Provided records section start
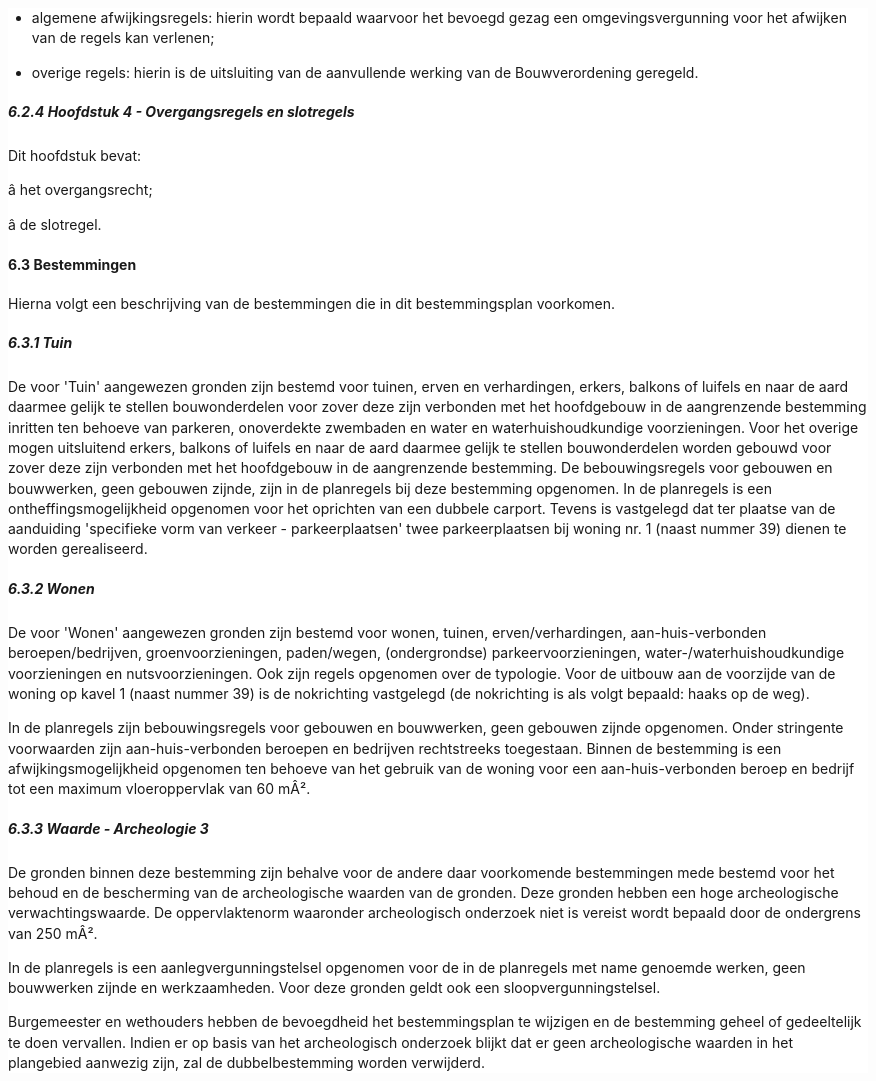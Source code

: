 * algemene afwijkingsregels: hierin wordt bepaald waarvoor het bevoegd gezag een omgevingsvergunning voor het afwijken van de regels kan verlenen;

* overige regels: hierin is de uitsluiting van de aanvullende werking van de Bouwverordening geregeld.

##### 6\.2\.4 Hoofdstuk 4 \- Overgangsregels en slotregels

Dit hoofdstuk bevat:

â het overgangsrecht;

â de slotregel.

#### 6\.3 Bestemmingen

Hierna volgt een beschrijving van de bestemmingen die in dit bestemmingsplan voorkomen.

##### 6\.3\.1 Tuin

De voor 'Tuin' aangewezen gronden zijn bestemd voor tuinen, erven en verhardingen, erkers, balkons of luifels en naar de aard daarmee gelijk te stellen bouwonderdelen voor zover deze zijn verbonden met het hoofdgebouw in de aangrenzende bestemming inritten ten behoeve van parkeren, onoverdekte zwembaden en water en waterhuishoudkundige voorzieningen. Voor het overige mogen uitsluitend erkers, balkons of luifels en naar de aard daarmee gelijk te stellen bouwonderdelen worden gebouwd voor zover deze zijn verbonden met het hoofdgebouw in de aangrenzende bestemming. De bebouwingsregels voor gebouwen en bouwwerken, geen gebouwen zijnde, zijn in de planregels bij deze bestemming opgenomen. In de planregels is een ontheffingsmogelijkheid opgenomen voor het oprichten van een dubbele carport. Tevens is vastgelegd dat ter plaatse van de aanduiding 'specifieke vorm van verkeer \- parkeerplaatsen' twee parkeerplaatsen bij woning nr. 1 (naast nummer 39\) dienen te worden gerealiseerd.

##### 6\.3\.2 Wonen

De voor 'Wonen' aangewezen gronden zijn bestemd voor wonen, tuinen, erven/verhardingen, aan\-huis\-verbonden beroepen/bedrijven, groenvoorzieningen, paden/wegen, (ondergrondse) parkeervoorzieningen, water\-/waterhuishoudkundige voorzieningen en nutsvoorzieningen. Ook zijn regels opgenomen over de typologie. Voor de uitbouw aan de voorzijde van de woning op kavel 1 (naast nummer 39\) is de nokrichting vastgelegd (de nokrichting is als volgt bepaald: haaks op de weg).

In de planregels zijn bebouwingsregels voor gebouwen en bouwwerken, geen gebouwen zijnde opgenomen. Onder stringente voorwaarden zijn aan\-huis\-verbonden beroepen en bedrijven rechtstreeks toegestaan. Binnen de bestemming is een afwijkingsmogelijkheid opgenomen ten behoeve van het gebruik van de woning voor een aan\-huis\-verbonden beroep en bedrijf tot een maximum vloeroppervlak van 60 mÂ².

##### 6\.3\.3 Waarde \- Archeologie 3

De gronden binnen deze bestemming zijn behalve voor de andere daar voorkomende bestemmingen mede bestemd voor het behoud en de bescherming van de archeologische waarden van de gronden. Deze gronden hebben een hoge archeologische verwachtingswaarde. De oppervlaktenorm waaronder archeologisch onderzoek niet is vereist wordt bepaald door de ondergrens van 250 mÂ².

In de planregels is een aanlegvergunningstelsel opgenomen voor de in de planregels met name genoemde werken, geen bouwwerken zijnde en werkzaamheden. Voor deze gronden geldt ook een sloopvergunningstelsel.

Burgemeester en wethouders hebben de bevoegdheid het bestemmingsplan te wijzigen en de bestemming geheel of gedeeltelijk te doen vervallen. Indien er op basis van het archeologisch onderzoek blijkt dat er geen archeologische waarden in het plangebied aanwezig zijn, zal de dubbelbestemming worden verwijderd.
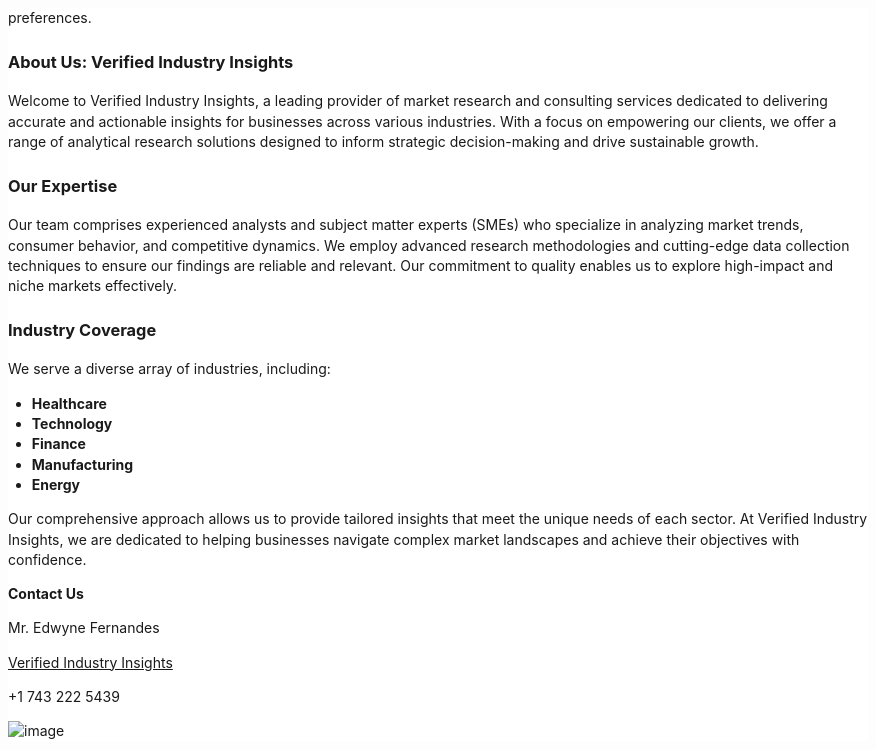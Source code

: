 preferences.</p><h3>About Us: Verified Industry Insights</h3><p>Welcome to Verified Industry Insights, a leading provider of market research and consulting services dedicated to delivering accurate and actionable insights for businesses across various industries. With a focus on empowering our clients, we offer a range of analytical research solutions designed to inform strategic decision-making and drive sustainable growth.</p><h3>Our Expertise</h3><p>Our team comprises experienced analysts and subject matter experts (SMEs) who specialize in analyzing market trends, consumer behavior, and competitive dynamics. We employ advanced research methodologies and cutting-edge data collection techniques to ensure our findings are reliable and relevant. Our commitment to quality enables us to explore high-impact and niche markets effectively.</p><h3>Industry Coverage</h3><p>We serve a diverse array of industries, including:</p><ul><li><strong>Healthcare</strong></li><li><strong>Technology</strong></li><li><strong>Finance</strong></li><li><strong>Manufacturing</strong></li><li><strong>Energy</strong></li></ul><p>Our comprehensive approach allows us to provide tailored insights that meet the unique needs of each sector. At Verified Industry Insights, we are dedicated to helping businesses navigate complex market landscapes and achieve their objectives with confidence.</p><p><strong>Contact Us</strong></p><p>Mr. Edwyne Fernandes</p><p><a href="https://www.verifiedindustryinsights.com/">Verified Industry Insights</a></p><p>+1 743 222 5439</p>
![image](https://github.com/user-attachments/assets/2a815b70-0450-42c8-9b66-57e404a15e78)
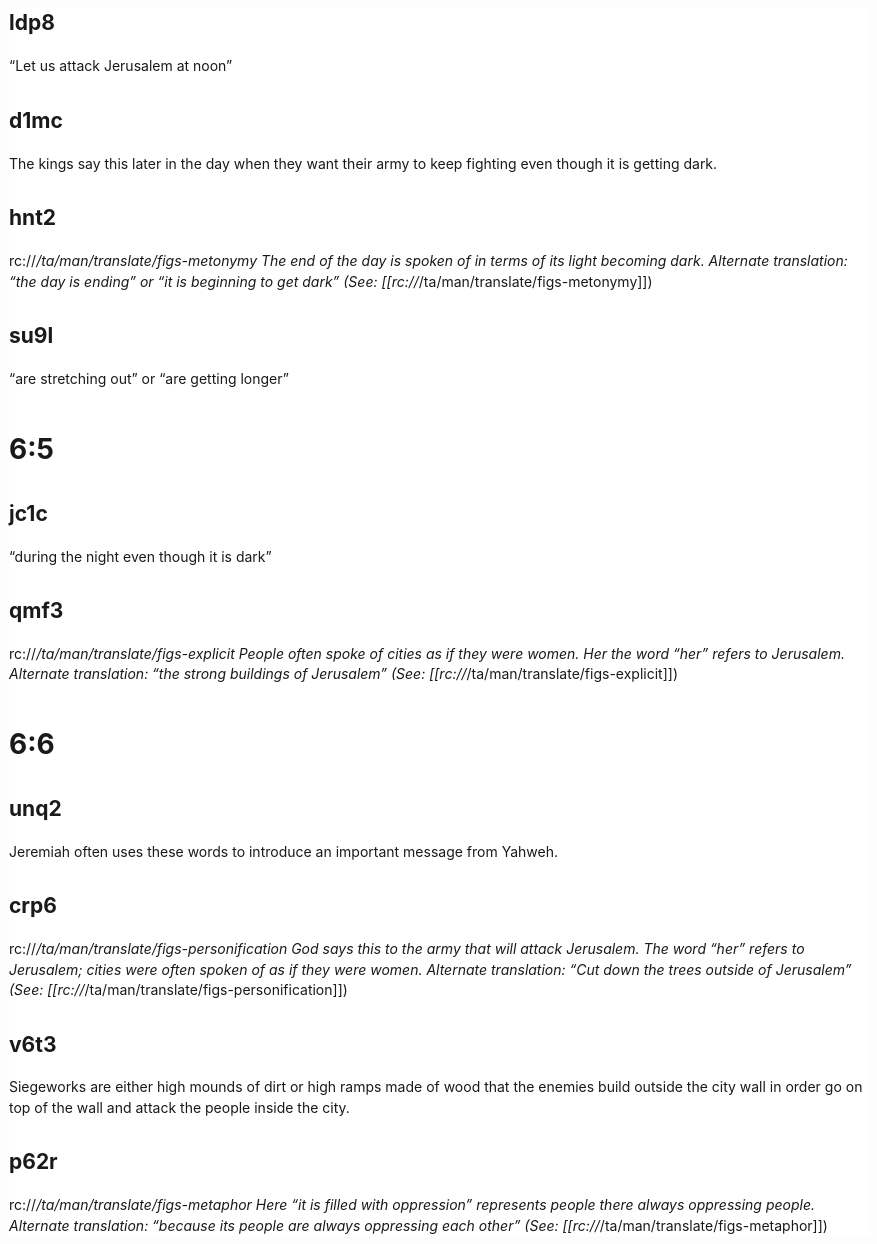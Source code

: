 ## ldp8
“Let us attack Jerusalem at noon”

## d1mc
The kings say this later in the day when they want their army to keep fighting even though it is getting dark.

## hnt2
rc://*/ta/man/translate/figs-metonymy
The end of the day is spoken of in terms of its light becoming dark. Alternate translation: “the day is ending” or “it is beginning to get dark” (See: [[rc://*/ta/man/translate/figs-metonymy]])

## su9l
“are stretching out” or “are getting longer”

# 6:5
## jc1c
“during the night even though it is dark”

## qmf3
rc://*/ta/man/translate/figs-explicit
People often spoke of cities as if they were women. Her the word “her” refers to Jerusalem. Alternate translation: “the strong buildings of Jerusalem” (See: [[rc://*/ta/man/translate/figs-explicit]])

# 6:6
## unq2
Jeremiah often uses these words to introduce an important message from Yahweh.

## crp6
rc://*/ta/man/translate/figs-personification
God says this to the army that will attack Jerusalem. The word “her” refers to Jerusalem; cities were often spoken of as if they were women. Alternate translation: “Cut down the trees outside of Jerusalem” (See: [[rc://*/ta/man/translate/figs-personification]])

## v6t3
Siegeworks are either high mounds of dirt or high ramps made of wood that the enemies build outside the city wall in order go on top of the wall and attack the people inside the city.

## p62r
rc://*/ta/man/translate/figs-metaphor
Here “it is filled with oppression” represents people there always oppressing people. Alternate translation: “because its people are always oppressing each other” (See: [[rc://*/ta/man/translate/figs-metaphor]])

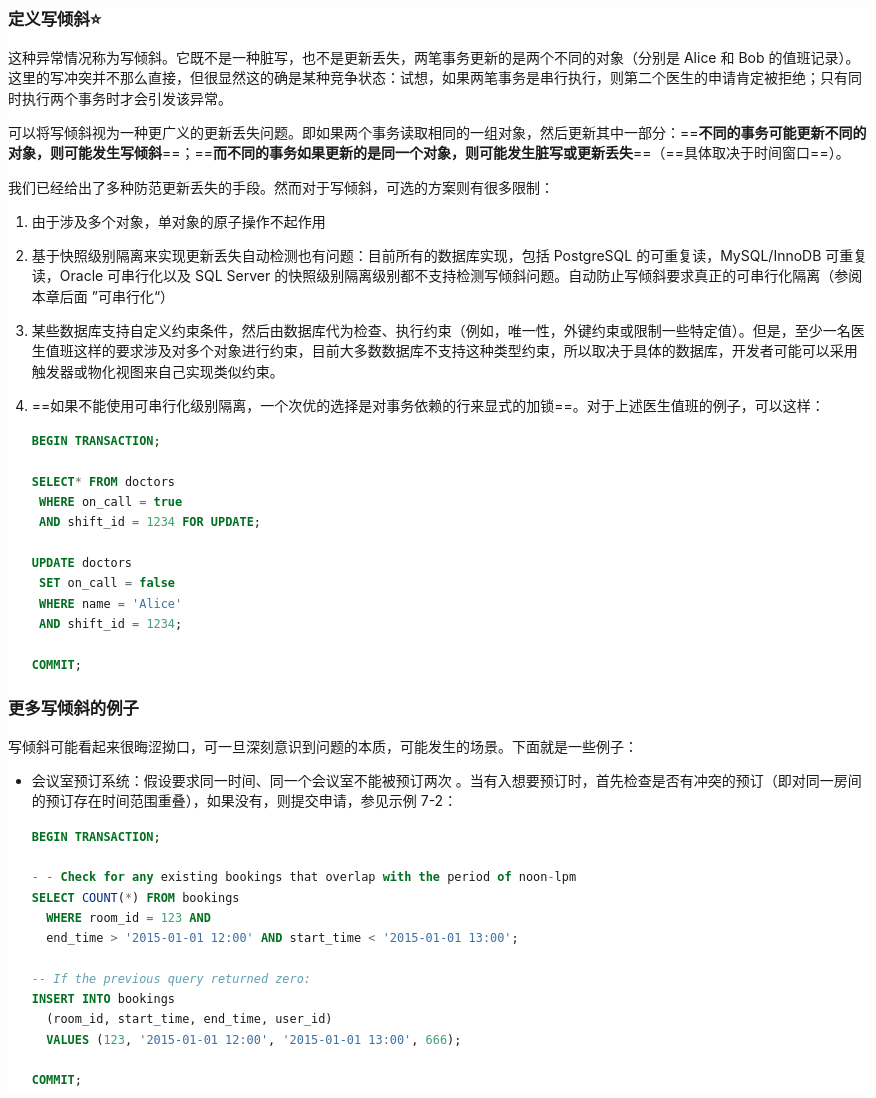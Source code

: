 ### 定义写倾斜⭐

这种异常情况称为写倾斜。它既不是一种脏写，也不是更新丢失，两笔事务更新的是两个不同的对象（分别是 Alice 和 Bob 的值班记录）。这里的写冲突并不那么直接，但很显然这的确是某种竞争状态：试想，如果两笔事务是串行执行，则第二个医生的申请肯定被拒绝；只有同时执行两个事务时才会引发该异常。

可以将写倾斜视为一种更广义的更新丢失问题。即如果两个事务读取相同的一组对象，然后更新其中一部分：==**不同的事务可能更新不同的对象，则可能发生写倾斜**==；==**而不同的事务如果更新的是同一个对象，则可能发生脏写或更新丢失**==（==具体取决于时间窗口==）。

我们已经给出了多种防范更新丢失的手段。然而对于写倾斜，可选的方案则有很多限制：

1. 由于涉及多个对象，单对象的原子操作不起作用

2. 基于快照级别隔离来实现更新丢失自动检测也有问题：目前所有的数据库实现，包括 PostgreSQL 的可重复读，MySQL/InnoDB 可重复读，Oracle 可串行化以及 SQL Server 的快照级别隔离级别都不支持检测写倾斜问题。自动防止写倾斜要求真正的可串行化隔离（参阅本章后面 ”可串行化“）

3. 某些数据库支持自定义约束条件，然后由数据库代为检查、执行约束（例如，唯一性，外键约束或限制一些特定值）。但是，至少一名医生值班这样的要求涉及对多个对象进行约束，目前大多数数据库不支持这种类型约束，所以取决于具体的数据库，开发者可能可以采用触发器或物化视图来自己实现类似约束。

4. ==如果不能使用可串行化级别隔离，一个次优的选择是对事务依赖的行来显式的加锁==。对于上述医生值班的例子，可以这样：

   ```sql
   BEGIN TRANSACTION;
   
   SELECT* FROM doctors
   	WHERE on_call = true
   	AND shift_id = 1234 FOR UPDATE;
   	
   UPDATE doctors
   	SET on_call = false
   	WHERE name = 'Alice'
   	AND shift_id = 1234;
   	
   COMMIT;
   ```

### 更多写倾斜的例子

写倾斜可能看起来很晦涩拗口，可一旦深刻意识到问题的本质，可能发生的场景。下面就是一些例子：

* 会议室预订系统：假设要求同一时间、同一个会议室不能被预订两次 。当有入想要预订时，首先检查是否有冲突的预订（即对同一房间的预订存在时间范围重叠），如果没有，则提交申请，参见示例 7-2：

  ```sql
  BEGIN TRANSACTION;
  
  - - Check for any existing bookings that overlap with the period of noon-lpm
  SELECT COUNT(*) FROM bookings
  	WHERE room_id = 123 AND
  	end_time > '2015-01-01 12:00' AND start_time < '2015-01-01 13:00';
  
  -- If the previous query returned zero:
  INSERT INTO bookings
  	(room_id, start_time, end_time, user_id)
  	VALUES (123, '2015-01-01 12:00', '2015-01-01 13:00', 666);
  
  COMMIT;
  ```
Provided records section end
* **What the exercise asks**
From the records above, extract exactly and only the lines that begin at the line with "##### 6\.2\.4 Hoofdstuk" and stop after the line with "De voor 'Wonen'".

* **Response area**
##### 6\.2\.4 Hoofdstuk 4 \- Overgangsregels en slotregels

Dit hoofdstuk bevat:

â het overgangsrecht;

â de slotregel.

#### 6\.3 Bestemmingen

Hierna volgt een beschrijving van de bestemmingen die in dit bestemmingsplan voorkomen.

##### 6\.3\.1 Tuin

De voor 'Tuin' aangewezen gronden zijn bestemd voor tuinen, erven en verhardingen, erkers, balkons of luifels en naar de aard daarmee gelijk te stellen bouwonderdelen voor zover deze zijn verbonden met het hoofdgebouw in de aangrenzende bestemming inritten ten behoeve van parkeren, onoverdekte zwembaden en water en waterhuishoudkundige voorzieningen. Voor het overige mogen uitsluitend erkers, balkons of luifels en naar de aard daarmee gelijk te stellen bouwonderdelen worden gebouwd voor zover deze zijn verbonden met het hoofdgebouw in de aangrenzende bestemming. De bebouwingsregels voor gebouwen en bouwwerken, geen gebouwen zijnde, zijn in de planregels bij deze bestemming opgenomen. In de planregels is een ontheffingsmogelijkheid opgenomen voor het oprichten van een dubbele carport. Tevens is vastgelegd dat ter plaatse van de aanduiding 'specifieke vorm van verkeer \- parkeerplaatsen' twee parkeerplaatsen bij woning nr. 1 (naast nummer 39\) dienen te worden gerealiseerd.

##### 6\.3\.2 Wonen

De voor 'Wonen' aangewezen gronden zijn bestemd voor wonen, tuinen, erven/verhardingen, aan\-huis\-verbonden beroepen/bedrijven, groenvoorzieningen, paden/wegen, (ondergrondse) parkeervoorzieningen, water\-/waterhuishoudkundige voorzieningen en nutsvoorzieningen. Ook zijn regels opgenomen over de typologie. Voor de uitbouw aan de voorzijde van de woning op kavel 1 (naast nummer 39\) is de nokrichting vastgelegd (de nokrichting is als volgt bepaald: haaks op de weg).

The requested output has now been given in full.